Software-Defined Vehicles: Bridging the Software-Automotive Divide

Software is everywhere. From the mighty oceangoing crude carriers with their three billion tonnes of precious cargo, to the humble smart watch on our wrists tracking the number of steps taken during the day – we live in a world that is increasingly defined and driven by its reliance on software.

It is no surprise then that the adoption of software has been rising in the global automotive sector, with global demand for software-defined vehicles expected to exceed USD 81.6 billion by 2027.  

So What are Software-Defined Vehicles?

Software-defined vehicles refer to the segment of automotives that rely heavily on software to control various aspects of their operation. This includes ensuring enhanced safety, improved performance, and a redefined user experience paradigm.

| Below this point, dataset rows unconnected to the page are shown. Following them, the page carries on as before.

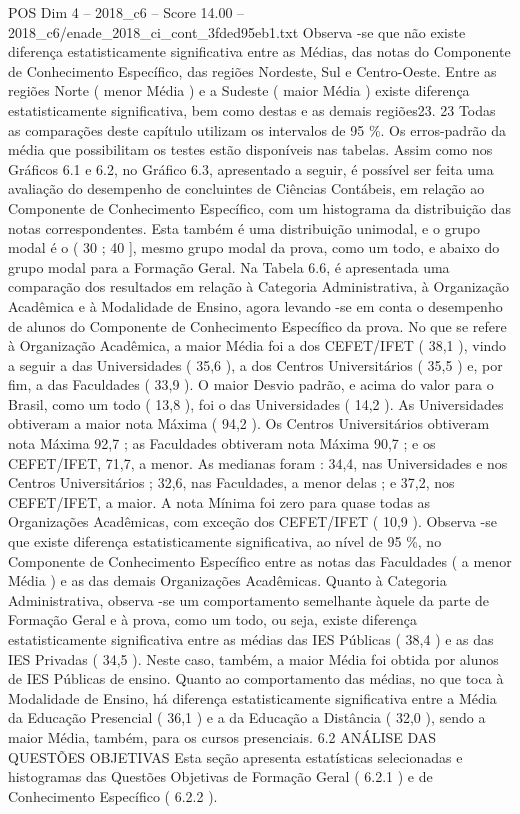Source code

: \begin{textsample}{POS Dim 4 – 2018\_c6 – Score 14.00 – 2018\_c6/enade\_2018\_ci\_cont\_3fded95eb1.txt}
Observa -se que não existe diferença estatisticamente significativa entre as Médias, das notas do Componente de Conhecimento Específico, das regiões Nordeste, Sul e Centro-Oeste.
Entre as regiões Norte ( menor Média ) e a Sudeste ( maior Média ) existe diferença estatisticamente significativa, bem como destas e as demais regiões23. 23 Todas as comparações deste capítulo utilizam os intervalos de 95 \%.
Os erros-padrão da média que possibilitam os testes estão disponíveis nas tabelas.
Assim como nos Gráficos 6.1 e 6.2, no Gráfico 6.3, apresentado a seguir, é possível ser feita uma avaliação do desempenho de concluintes de Ciências Contábeis, em relação ao Componente de Conhecimento Específico, com um histograma da distribuição das notas correspondentes.
Esta também é uma distribuição unimodal, e o grupo modal é o ( 30 ; 40 ], mesmo grupo modal da prova, como um todo, e abaixo do grupo modal para a Formação Geral.
Na Tabela 6.6, é apresentada uma comparação dos resultados em relação à Categoria Administrativa, à Organização Acadêmica e à Modalidade de Ensino, agora levando -se em conta o desempenho de alunos do Componente de Conhecimento Específico da prova.
No que se refere à Organização Acadêmica, a maior Média foi a dos CEFET/IFET ( 38,1 ), vindo a seguir a das Universidades ( 35,6 ), a dos Centros Universitários ( 35,5 ) e, por fim, a das Faculdades ( 33,9 ).
O maior Desvio padrão, e acima do valor para o Brasil, como um todo ( 13,8 ), foi o das Universidades ( 14,2 ).
As Universidades obtiveram a maior nota Máxima ( 94,2 ).
Os Centros Universitários obtiveram nota Máxima 92,7 ; as Faculdades obtiveram nota Máxima 90,7 ; e os CEFET/IFET, 71,7, a menor.
As medianas foram : 34,4, nas Universidades e nos Centros Universitários ; 32,6, nas Faculdades, a menor delas ; e 37,2, nos CEFET/IFET, a maior.
A nota Mínima foi zero para quase todas as Organizações Acadêmicas, com exceção dos CEFET/IFET ( 10,9 ).
Observa -se que existe diferença estatisticamente significativa, ao nível de 95 \%, no Componente de Conhecimento Específico entre as notas das Faculdades ( a menor Média ) e as das demais Organizações Acadêmicas.
Quanto à Categoria Administrativa, observa -se um comportamento semelhante àquele da parte de Formação Geral e à prova, como um todo, ou seja, existe diferença estatisticamente significativa entre as médias das IES Públicas ( 38,4 ) e as das IES Privadas ( 34,5 ).
Neste caso, também, a maior Média foi obtida por alunos de IES Públicas de ensino.
Quanto ao comportamento das médias, no que toca à Modalidade de Ensino, há diferença estatisticamente significativa entre a Média da Educação Presencial ( 36,1 ) e a da Educação a Distância ( 32,0 ), sendo a maior Média, também, para os cursos presenciais. 6.2 ANÁLISE DAS QUESTÕES OBJETIVAS Esta seção apresenta estatísticas selecionadas e histogramas das Questões Objetivas de Formação Geral ( 6.2.1 ) e de Conhecimento Específico ( 6.2.2 ).

\end{textsample}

These vehicles are becoming increasingly important in the automotive industry due to several reasons, including:

• The growing complexity of modern vehicles: Automobiles today contain a wide range of sophisticated technologies, including sensors, cameras, and advanced driver assistance systems (ADAS). Software helps in combining the resultant data feed from these systems and managing upgrades and patches throughout the vehicle lifecycle, unlocking significant value in the process. As a result, software-defined vehicles have emerged as the ideal solution for managing the growing complexities of modern automobiles. 

• Growing demand for customization: Consumers are increasingly looking for vehicles that can be personalized to their specific need and preferences. Software-defined vehicles, by allowing users to configure their automobiles based on their requirements, offer this much needed flexibility. For instance, a heated seating arrangement in a car, an example of ‘feature as a service,’ can be activated as required by paying a required subscription when the temperature falls sufficiently. The real value here lies in the fact that this embedded solution can be kept dormant till it is actually required, helping the vehicle owner enjoy a higher rate of return. 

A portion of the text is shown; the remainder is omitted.